Japan is located in a part of the world that has historically been prone to natural disasters such as earthquakes, volcanoes and tsunamis and is economically sensitive to environmental events. In March of 2011 Japan suffered a major earthquake and tsunami, which resulted in a nuclear crisis and which significantly impacted the Japanese economy. Japan’s economy is still recovering from the impact of these incidents, and is therfore particularly subject to certain risks as described above. In particular, the effects of radiation caused by the nuclear meltdown remain a depressant to farming and agriculture in northern Japan. Japan remains subject to the risk of additional environmental events or natural disasters.
Small- and Medium- Sized Company Risk. Investing in securities of small- and medium-sized companies involves greater risk than is customarily associated with investing in more established companies. These companies’ securities may be more volatile and less liquid than those of more established companies. These securities may have returns that vary, sometimes significantly, from the overall stock market.
Master Limited Partnership Risk. Investments in securities of MLPs involve risks that differ from an investment in common stock. Holders of the units of MLPs have more limited control and limited rights to vote on matters affecting the partnership. There are also certain tax risks associated with an investment in units of MLPs.

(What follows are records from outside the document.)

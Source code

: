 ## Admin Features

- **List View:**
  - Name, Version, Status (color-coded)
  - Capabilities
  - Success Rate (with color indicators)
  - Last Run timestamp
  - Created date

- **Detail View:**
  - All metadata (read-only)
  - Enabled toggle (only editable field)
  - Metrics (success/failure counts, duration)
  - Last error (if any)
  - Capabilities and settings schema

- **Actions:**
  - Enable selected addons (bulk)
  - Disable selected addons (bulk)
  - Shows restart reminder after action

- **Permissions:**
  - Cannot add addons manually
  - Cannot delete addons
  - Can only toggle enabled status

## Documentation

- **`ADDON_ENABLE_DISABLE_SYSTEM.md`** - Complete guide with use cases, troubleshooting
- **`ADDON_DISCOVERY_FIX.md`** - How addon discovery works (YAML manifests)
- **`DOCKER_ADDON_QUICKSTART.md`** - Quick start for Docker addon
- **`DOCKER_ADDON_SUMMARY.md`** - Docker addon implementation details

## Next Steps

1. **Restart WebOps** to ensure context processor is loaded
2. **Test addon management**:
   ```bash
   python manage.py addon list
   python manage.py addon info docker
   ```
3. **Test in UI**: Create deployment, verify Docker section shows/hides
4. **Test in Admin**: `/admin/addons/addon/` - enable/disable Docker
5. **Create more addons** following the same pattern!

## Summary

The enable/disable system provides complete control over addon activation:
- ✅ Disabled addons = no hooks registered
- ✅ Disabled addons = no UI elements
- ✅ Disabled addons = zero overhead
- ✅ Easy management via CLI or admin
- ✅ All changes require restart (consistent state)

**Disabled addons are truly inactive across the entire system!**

In addition, conflicts of interest may exist between common unit holders, subordinated unit holders and the general partner of a MLP, including a conflict arising as a result of incentive distribution payments.

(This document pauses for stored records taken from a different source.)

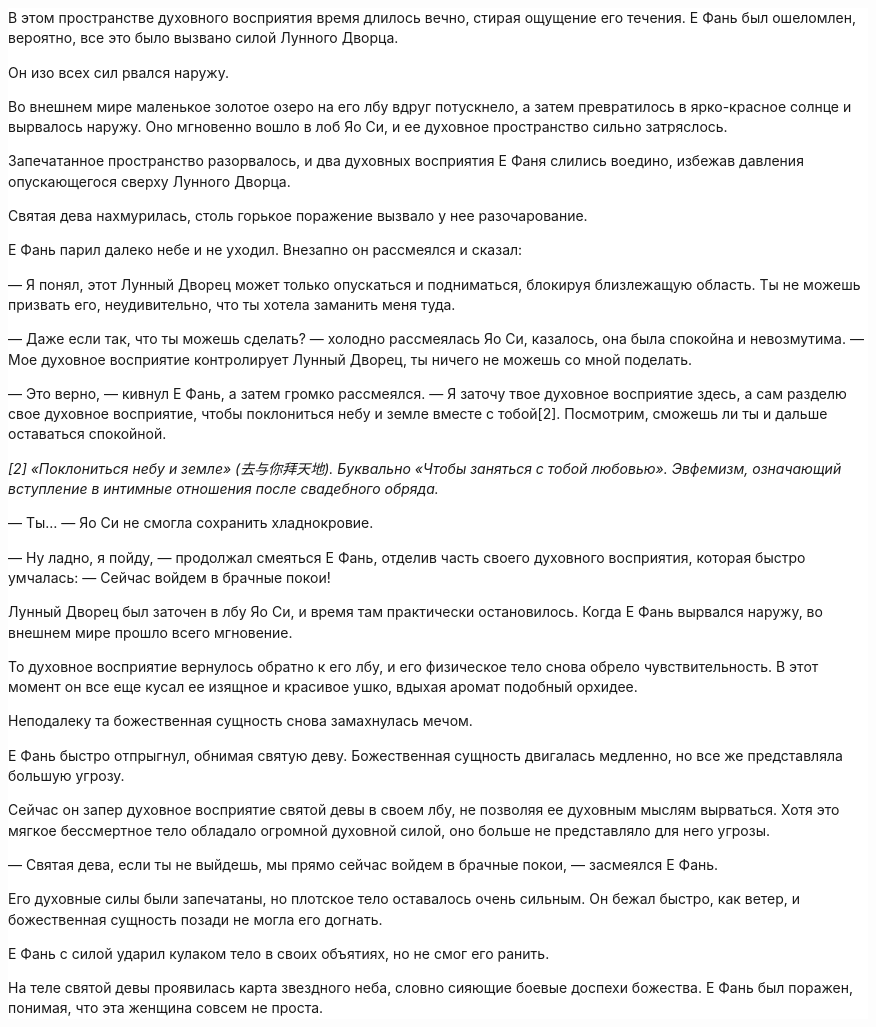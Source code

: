 В этом пространстве духовного восприятия время длилось вечно, стирая ощущение его течения. Е Фань был ошеломлен, вероятно, все это было вызвано силой Лунного Дворца.

Он изо всех сил рвался наружу.

Во внешнем мире маленькое золотое озеро на его лбу вдруг потускнело, а затем превратилось в ярко-красное солнце и вырвалось наружу. Оно мгновенно вошло в лоб Яо Си, и ее духовное пространство сильно затряслось.

Запечатанное пространство разорвалось, и два духовных восприятия Е Фаня слились воедино, избежав давления опускающегося сверху Лунного Дворца.

Святая дева нахмурилась, столь горькое поражение вызвало у нее разочарование.

Е Фань парил далеко небе и не уходил. Внезапно он рассмеялся и сказал:

— Я понял, этот Лунный Дворец может только опускаться и подниматься, блокируя близлежащую область. Ты не можешь призвать его, неудивительно, что ты хотела заманить меня туда.

— Даже если так, что ты можешь сделать? — холодно рассмеялась Яо Си, казалось, она была спокойна и невозмутима. — Мое духовное восприятие контролирует Лунный Дворец, ты ничего не можешь со мной поделать.

— Это верно, — кивнул Е Фань, а затем громко рассмеялся. — Я заточу твое духовное восприятие здесь, а сам разделю свое духовное восприятие, чтобы поклониться небу и земле вместе с тобой[2]. Посмотрим, сможешь ли ты и дальше оставаться спокойной.

<span style="font-style:italic">[2] «Поклониться небу и земле» (</span><span style="font-style:italic">去与你拜天地</span><span style="font-style:italic">). Буквально «Чтобы заняться с тобой любовью». Эвфемизм, означающий вступление в интимные отношения после свадебного обряда.</span>

— Ты… — Яо Си не смогла сохранить хладнокровие.

— Ну ладно, я пойду, — продолжал смеяться Е Фань, отделив часть своего духовного восприятия, которая быстро умчалась: — Сейчас войдем в брачные покои!

Лунный Дворец был заточен в лбу Яо Си, и время там практически остановилось. Когда Е Фань вырвался наружу, во внешнем мире прошло всего мгновение.

То духовное восприятие вернулось обратно к его лбу, и его физическое тело снова обрело чувствительность. В этот момент он все еще кусал ее изящное и красивое ушко, вдыхая аромат подобный орхидее.

Неподалеку та божественная сущность снова замахнулась мечом.

Е Фань быстро отпрыгнул, обнимая святую деву. Божественная сущность двигалась медленно, но все же представляла большую угрозу.

Сейчас он запер духовное восприятие святой девы в своем лбу, не позволяя ее духовным мыслям вырваться. Хотя это мягкое бессмертное тело обладало огромной духовной силой, оно больше не представляло для него угрозы.

— Святая дева, если ты не выйдешь, мы прямо сейчас войдем в брачные покои, — засмеялся Е Фань.

Его духовные силы были запечатаны, но плотское тело оставалось очень сильным. Он бежал быстро, как ветер, и божественная сущность позади не могла его догнать.

Е Фань с силой ударил кулаком тело в своих объятиях, но не смог его ранить.

На теле святой девы проявилась карта звездного неба, словно сияющие боевые доспехи божества. Е Фань был поражен, понимая, что эта женщина совсем не проста.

Micro-Cap Company Risk. Micro-cap stocks involve substantially greater risks of loss and price fluctuations because their earnings and revenues tend to be less predictable (and some companies may be experiencing significant losses), and their share prices tend to be more volatile and their markets less liquid than companies with larger market capitalizations. Micro-cap companies may be newly formed or in the early stages of development, with limited product lines, markets or financial resources and may lack management depth. In addition, there may be less public information available about these companies. The shares of micro-cap companies tend to trade less frequently than those of larger, more established companies, which can adversely affect the pricing of these securities and the future ability to sell these securities. Also, it may take a long time before the Fund realizes a gain, if any, on an investment in a micro-cap company.
Non-Correlation Risk. The Fund’s return may not match the return of the Index for a number of reasons. For example, the Fund incurs a number of operating expenses not applicable to the Index, and incurs costs in buying and selling securities, especially when rebalancing the Fund’s securities holdings to reflect changes in the composition of the Index.

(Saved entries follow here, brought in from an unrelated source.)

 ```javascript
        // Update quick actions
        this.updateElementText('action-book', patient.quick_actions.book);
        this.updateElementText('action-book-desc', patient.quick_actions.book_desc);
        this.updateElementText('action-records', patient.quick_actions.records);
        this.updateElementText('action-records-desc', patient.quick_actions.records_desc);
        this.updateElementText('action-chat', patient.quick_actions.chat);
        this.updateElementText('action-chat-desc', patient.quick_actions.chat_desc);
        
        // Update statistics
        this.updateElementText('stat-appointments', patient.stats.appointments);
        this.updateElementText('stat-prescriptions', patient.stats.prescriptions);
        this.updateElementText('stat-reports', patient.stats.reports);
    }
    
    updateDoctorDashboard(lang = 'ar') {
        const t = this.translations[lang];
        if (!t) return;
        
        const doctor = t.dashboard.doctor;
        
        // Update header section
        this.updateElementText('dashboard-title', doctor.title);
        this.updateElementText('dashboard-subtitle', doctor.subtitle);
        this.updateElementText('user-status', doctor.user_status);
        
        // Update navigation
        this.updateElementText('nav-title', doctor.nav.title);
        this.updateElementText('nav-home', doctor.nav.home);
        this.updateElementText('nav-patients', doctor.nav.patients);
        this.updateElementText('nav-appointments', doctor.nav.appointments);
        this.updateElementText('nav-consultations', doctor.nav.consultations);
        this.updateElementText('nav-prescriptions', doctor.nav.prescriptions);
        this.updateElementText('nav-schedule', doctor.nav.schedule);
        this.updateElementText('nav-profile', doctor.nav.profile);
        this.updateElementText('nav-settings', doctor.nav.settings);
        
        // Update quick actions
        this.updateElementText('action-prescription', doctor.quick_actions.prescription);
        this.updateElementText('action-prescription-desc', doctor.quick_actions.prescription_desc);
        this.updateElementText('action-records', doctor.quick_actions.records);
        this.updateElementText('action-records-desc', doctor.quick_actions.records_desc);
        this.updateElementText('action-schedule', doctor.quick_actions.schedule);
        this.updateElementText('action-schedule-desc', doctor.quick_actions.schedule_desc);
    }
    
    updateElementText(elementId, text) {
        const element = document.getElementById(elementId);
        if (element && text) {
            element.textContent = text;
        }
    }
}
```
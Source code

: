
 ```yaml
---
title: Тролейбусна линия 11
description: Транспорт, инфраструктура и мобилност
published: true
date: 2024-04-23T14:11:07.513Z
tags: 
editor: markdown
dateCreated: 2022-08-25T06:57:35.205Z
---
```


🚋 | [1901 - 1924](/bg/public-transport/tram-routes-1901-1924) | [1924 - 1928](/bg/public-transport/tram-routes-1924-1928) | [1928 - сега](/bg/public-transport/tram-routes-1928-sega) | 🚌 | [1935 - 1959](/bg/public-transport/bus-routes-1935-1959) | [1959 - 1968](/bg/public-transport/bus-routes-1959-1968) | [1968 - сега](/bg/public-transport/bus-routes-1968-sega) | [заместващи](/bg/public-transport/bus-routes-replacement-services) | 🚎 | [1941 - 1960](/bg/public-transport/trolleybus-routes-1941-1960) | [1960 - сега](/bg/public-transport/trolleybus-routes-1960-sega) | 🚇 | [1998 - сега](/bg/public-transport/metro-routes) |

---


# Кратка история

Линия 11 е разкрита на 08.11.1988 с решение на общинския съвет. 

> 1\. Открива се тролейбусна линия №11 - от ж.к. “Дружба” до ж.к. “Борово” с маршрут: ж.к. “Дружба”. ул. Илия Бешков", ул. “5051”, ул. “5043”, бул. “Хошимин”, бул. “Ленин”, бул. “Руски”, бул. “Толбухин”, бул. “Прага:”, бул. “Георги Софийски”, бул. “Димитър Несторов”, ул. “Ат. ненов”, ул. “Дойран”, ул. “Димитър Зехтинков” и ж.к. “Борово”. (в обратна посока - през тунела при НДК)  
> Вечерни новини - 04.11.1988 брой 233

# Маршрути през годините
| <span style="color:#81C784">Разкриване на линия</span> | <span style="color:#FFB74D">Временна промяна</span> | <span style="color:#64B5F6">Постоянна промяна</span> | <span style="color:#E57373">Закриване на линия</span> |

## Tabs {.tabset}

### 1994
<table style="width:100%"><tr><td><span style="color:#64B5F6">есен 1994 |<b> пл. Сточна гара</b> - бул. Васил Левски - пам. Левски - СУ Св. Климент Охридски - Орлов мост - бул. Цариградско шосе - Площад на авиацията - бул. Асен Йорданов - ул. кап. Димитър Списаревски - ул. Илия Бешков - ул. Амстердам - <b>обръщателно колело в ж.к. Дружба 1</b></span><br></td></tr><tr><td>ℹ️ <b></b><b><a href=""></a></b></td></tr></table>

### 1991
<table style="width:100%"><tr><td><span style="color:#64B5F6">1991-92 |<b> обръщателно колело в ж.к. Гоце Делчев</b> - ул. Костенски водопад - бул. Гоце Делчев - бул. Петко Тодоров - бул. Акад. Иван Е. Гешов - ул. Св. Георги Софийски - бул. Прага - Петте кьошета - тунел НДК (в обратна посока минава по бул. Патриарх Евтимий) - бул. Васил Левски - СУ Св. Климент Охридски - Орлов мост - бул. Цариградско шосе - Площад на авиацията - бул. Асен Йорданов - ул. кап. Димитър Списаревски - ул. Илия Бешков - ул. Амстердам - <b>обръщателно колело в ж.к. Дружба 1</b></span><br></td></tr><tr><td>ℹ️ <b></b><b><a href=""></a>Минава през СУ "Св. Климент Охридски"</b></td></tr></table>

The Fund may not be fully invested at times, either as a result of cash flows into the Fund or reserves of cash held by the Fund to meet redemptions and expenses. If the Fund utilizes a sampling approach or otherwise holds investments other than those that comprise the Index, its return may not correlate as well with the return on the Index, as would be the case if it purchased all of the securities in the Index with the same weightings as the Index.
Replication Management Risk. Unlike many investment companies, the Fund is not “actively” managed. Therefore, it would not necessarily sell a security because the security’s issuer was in financial trouble unless that security is removed from the Index.
Issuer-Specific Changes. The value of an individual security or particular type of security can be more volatile than the market as a whole and can perform differently from the value of the market as a whole. The value of securities of smaller issuers can be more volatile than that of larger issuers.
Non-Diversified Fund Risk. The Fund is considered non-diversified and can invest a greater portion of assets in securities of individual issuers than a diversified fund. As a result, changes in the market value of a single investment could cause greater fluctuations in share price than would occur in a diversified fund.
The Fund’s Shares will change in value, and you could lose money by investing in the Fund. The Fund may not achieve its investment objective. An investment in the Fund has not been guaranteed, sponsored, recommended, or approved by the United States, or any agency, instrumentality or officer of the United States, has not been insured by the Federal Deposit Insurance Corporation (FDIC) and is not guaranteed by and is not otherwise an obligation of any bank or insured depository institution.
As with any investment, you should consider how your investment will be taxed. The tax information contained in the prospectus is provided as general information. Investors should consult their own tax professional about the tax consequences of an investment as Guggenheim Funds Distributors, LLC does not offer tax advice.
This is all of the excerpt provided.